EXERCISE PROMPT → Your task is to work out how many lines in the data include the word "aiInteractionPlugin". Reply with the number alone.

MATERIAL SHOWN →
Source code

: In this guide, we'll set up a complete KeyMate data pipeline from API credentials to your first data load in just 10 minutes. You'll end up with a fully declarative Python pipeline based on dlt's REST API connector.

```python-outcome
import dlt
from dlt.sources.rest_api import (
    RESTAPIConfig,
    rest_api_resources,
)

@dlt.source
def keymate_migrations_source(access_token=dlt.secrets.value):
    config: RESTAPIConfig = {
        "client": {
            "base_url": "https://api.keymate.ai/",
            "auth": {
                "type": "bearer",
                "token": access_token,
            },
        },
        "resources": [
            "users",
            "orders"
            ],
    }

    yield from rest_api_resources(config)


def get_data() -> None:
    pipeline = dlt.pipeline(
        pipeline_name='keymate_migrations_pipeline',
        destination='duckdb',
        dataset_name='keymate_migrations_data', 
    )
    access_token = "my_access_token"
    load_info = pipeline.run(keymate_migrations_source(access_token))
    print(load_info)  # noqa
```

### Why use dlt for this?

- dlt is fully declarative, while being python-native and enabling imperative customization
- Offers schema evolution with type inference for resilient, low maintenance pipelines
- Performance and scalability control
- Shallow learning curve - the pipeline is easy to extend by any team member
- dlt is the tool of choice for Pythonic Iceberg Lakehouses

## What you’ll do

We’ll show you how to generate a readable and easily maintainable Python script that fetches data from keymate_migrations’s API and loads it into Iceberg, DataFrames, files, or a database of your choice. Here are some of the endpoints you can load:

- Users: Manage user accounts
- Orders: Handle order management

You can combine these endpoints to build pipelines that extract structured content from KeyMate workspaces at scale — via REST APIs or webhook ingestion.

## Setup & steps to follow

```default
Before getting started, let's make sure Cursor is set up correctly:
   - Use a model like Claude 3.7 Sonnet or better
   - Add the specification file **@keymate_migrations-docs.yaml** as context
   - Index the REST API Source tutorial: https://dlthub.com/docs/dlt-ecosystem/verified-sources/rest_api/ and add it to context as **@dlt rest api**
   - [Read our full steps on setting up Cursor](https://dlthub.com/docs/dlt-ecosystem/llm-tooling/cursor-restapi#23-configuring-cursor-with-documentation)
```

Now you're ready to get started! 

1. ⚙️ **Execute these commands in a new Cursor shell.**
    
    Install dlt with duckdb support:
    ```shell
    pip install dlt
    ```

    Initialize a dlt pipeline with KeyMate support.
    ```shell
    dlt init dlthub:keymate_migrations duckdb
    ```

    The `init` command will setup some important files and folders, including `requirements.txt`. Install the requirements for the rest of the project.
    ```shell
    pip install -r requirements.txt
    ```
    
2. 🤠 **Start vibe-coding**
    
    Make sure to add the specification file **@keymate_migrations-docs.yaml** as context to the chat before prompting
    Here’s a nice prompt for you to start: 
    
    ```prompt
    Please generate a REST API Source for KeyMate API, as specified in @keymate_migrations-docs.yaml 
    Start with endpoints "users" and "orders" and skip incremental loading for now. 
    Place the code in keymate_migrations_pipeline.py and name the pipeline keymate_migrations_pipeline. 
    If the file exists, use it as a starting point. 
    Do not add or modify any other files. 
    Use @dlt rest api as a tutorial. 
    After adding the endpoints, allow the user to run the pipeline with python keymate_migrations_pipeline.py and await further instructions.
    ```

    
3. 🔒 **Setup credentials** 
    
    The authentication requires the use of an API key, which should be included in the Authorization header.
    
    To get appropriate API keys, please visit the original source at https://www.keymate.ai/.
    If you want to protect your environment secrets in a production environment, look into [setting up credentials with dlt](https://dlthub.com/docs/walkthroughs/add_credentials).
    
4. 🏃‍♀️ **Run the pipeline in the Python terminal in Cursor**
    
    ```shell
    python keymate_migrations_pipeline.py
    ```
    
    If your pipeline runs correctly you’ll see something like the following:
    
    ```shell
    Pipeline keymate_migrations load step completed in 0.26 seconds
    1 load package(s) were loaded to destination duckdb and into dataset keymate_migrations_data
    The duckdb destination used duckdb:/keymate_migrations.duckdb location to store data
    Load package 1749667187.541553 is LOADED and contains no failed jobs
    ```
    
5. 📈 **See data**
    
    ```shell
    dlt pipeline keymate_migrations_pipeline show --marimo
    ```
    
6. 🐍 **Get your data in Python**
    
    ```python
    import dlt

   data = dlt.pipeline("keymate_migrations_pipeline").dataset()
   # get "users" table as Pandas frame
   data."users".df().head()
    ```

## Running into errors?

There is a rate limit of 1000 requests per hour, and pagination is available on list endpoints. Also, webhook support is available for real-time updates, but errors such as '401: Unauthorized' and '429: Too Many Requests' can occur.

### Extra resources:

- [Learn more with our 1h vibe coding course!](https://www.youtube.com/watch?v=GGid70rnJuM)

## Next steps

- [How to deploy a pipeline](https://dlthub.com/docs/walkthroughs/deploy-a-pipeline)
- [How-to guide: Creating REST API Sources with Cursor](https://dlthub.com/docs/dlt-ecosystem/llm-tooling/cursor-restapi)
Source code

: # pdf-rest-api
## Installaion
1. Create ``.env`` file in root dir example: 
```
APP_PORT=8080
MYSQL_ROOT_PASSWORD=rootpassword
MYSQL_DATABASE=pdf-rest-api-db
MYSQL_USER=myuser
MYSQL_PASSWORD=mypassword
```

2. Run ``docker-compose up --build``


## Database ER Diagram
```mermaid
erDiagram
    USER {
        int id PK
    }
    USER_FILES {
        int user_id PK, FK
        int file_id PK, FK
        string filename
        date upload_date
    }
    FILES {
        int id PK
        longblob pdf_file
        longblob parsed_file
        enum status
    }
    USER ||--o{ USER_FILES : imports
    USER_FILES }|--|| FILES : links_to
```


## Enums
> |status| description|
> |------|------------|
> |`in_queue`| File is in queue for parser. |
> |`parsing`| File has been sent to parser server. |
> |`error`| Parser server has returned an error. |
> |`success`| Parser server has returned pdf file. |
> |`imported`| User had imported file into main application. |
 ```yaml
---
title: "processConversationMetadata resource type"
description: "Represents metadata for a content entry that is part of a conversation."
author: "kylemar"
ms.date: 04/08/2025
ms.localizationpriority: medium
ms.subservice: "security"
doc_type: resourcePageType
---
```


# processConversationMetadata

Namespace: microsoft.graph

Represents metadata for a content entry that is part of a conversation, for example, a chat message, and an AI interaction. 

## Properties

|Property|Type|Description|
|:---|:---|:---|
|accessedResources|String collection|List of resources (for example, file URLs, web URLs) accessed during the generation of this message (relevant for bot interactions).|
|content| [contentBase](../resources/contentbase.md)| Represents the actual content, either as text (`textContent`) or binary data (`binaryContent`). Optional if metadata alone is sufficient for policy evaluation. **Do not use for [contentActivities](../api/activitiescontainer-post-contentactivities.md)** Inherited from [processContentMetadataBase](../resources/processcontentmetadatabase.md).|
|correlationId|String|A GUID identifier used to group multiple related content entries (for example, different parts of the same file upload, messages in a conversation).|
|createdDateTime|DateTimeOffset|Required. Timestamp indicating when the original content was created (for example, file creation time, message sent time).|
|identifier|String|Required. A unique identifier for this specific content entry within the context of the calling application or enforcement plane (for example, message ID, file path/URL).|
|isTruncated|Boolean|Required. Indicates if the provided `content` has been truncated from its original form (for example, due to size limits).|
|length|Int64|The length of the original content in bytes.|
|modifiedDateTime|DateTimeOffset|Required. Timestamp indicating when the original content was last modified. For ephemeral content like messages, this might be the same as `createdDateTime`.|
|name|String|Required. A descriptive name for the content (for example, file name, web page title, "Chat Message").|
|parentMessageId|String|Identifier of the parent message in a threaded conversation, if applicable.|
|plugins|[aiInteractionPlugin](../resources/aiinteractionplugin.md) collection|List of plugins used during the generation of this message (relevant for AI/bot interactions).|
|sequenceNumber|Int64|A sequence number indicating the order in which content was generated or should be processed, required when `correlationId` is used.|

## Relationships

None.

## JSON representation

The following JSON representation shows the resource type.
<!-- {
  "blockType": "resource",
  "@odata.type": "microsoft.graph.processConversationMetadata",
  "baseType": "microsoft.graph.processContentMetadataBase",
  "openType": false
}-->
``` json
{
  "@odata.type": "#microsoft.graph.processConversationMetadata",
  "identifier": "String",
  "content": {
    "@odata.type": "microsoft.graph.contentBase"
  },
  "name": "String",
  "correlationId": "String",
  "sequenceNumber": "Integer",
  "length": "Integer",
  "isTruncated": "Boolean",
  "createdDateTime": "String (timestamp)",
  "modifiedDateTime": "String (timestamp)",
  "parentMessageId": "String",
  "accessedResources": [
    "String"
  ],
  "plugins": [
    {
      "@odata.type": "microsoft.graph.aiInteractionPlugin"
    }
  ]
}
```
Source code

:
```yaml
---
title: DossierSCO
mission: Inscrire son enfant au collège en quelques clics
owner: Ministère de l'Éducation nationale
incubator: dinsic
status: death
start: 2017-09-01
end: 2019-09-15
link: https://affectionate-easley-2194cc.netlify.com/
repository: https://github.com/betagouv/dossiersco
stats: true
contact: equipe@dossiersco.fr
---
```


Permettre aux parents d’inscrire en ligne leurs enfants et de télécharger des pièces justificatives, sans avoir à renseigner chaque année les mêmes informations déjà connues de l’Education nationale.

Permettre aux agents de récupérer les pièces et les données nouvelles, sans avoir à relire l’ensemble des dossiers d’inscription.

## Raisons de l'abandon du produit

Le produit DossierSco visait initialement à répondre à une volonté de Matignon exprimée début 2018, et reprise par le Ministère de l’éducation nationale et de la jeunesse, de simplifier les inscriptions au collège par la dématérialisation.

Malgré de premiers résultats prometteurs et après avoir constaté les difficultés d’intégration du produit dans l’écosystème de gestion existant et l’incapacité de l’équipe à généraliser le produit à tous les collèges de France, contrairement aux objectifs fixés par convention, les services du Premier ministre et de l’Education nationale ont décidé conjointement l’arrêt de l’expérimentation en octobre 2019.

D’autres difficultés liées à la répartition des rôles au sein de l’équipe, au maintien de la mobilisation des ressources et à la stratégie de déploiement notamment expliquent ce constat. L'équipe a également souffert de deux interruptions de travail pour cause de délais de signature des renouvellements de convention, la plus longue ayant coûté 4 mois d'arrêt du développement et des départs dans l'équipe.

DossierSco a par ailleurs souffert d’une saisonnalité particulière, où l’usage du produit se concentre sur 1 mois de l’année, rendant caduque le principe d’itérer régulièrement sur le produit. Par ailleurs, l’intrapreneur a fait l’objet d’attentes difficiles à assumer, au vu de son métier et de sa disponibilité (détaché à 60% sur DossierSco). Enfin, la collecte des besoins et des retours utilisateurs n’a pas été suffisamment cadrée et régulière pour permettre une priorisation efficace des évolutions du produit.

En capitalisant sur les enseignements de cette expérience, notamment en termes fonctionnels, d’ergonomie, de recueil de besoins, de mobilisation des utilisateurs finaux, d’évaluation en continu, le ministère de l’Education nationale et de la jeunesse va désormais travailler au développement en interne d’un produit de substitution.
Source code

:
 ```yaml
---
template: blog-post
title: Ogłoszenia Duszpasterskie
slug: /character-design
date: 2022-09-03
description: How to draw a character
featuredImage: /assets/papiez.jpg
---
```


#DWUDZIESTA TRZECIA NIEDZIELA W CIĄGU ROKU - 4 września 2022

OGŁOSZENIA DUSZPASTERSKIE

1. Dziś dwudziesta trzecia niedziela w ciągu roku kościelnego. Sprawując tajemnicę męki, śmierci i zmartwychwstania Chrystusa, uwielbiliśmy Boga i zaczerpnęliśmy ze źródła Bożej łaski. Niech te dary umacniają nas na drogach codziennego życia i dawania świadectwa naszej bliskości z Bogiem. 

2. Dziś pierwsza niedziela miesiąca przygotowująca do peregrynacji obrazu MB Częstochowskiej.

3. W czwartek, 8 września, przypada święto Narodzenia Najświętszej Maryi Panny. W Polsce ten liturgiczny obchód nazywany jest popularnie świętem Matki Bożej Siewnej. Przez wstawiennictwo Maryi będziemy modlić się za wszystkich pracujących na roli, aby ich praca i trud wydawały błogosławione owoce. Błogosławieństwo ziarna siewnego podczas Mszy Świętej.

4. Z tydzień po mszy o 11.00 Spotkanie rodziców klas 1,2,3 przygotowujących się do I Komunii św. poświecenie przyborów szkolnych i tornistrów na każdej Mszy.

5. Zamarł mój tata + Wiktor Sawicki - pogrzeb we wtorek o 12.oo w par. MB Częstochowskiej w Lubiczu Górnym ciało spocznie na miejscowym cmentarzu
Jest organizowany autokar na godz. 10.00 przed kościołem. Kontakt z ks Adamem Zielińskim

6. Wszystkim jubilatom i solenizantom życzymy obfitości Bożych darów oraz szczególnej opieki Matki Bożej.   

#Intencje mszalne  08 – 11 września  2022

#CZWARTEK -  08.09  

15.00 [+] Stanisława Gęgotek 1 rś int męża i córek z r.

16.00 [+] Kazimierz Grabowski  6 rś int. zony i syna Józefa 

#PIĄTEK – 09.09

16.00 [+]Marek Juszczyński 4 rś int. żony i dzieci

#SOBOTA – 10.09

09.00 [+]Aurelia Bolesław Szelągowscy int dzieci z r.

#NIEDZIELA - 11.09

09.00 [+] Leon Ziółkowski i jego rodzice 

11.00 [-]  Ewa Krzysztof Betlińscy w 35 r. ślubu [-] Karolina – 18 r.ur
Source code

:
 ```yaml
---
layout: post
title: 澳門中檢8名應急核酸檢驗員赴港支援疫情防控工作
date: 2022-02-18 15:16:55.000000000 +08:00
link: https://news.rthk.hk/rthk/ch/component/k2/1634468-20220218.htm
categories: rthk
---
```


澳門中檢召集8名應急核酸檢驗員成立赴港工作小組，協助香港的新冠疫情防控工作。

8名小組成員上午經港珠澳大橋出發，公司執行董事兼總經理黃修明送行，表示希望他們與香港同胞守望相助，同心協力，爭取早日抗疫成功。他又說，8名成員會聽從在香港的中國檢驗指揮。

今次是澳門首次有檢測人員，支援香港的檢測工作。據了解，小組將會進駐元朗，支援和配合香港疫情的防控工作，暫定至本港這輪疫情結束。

OUTPUT OF THE EXERCISE → 2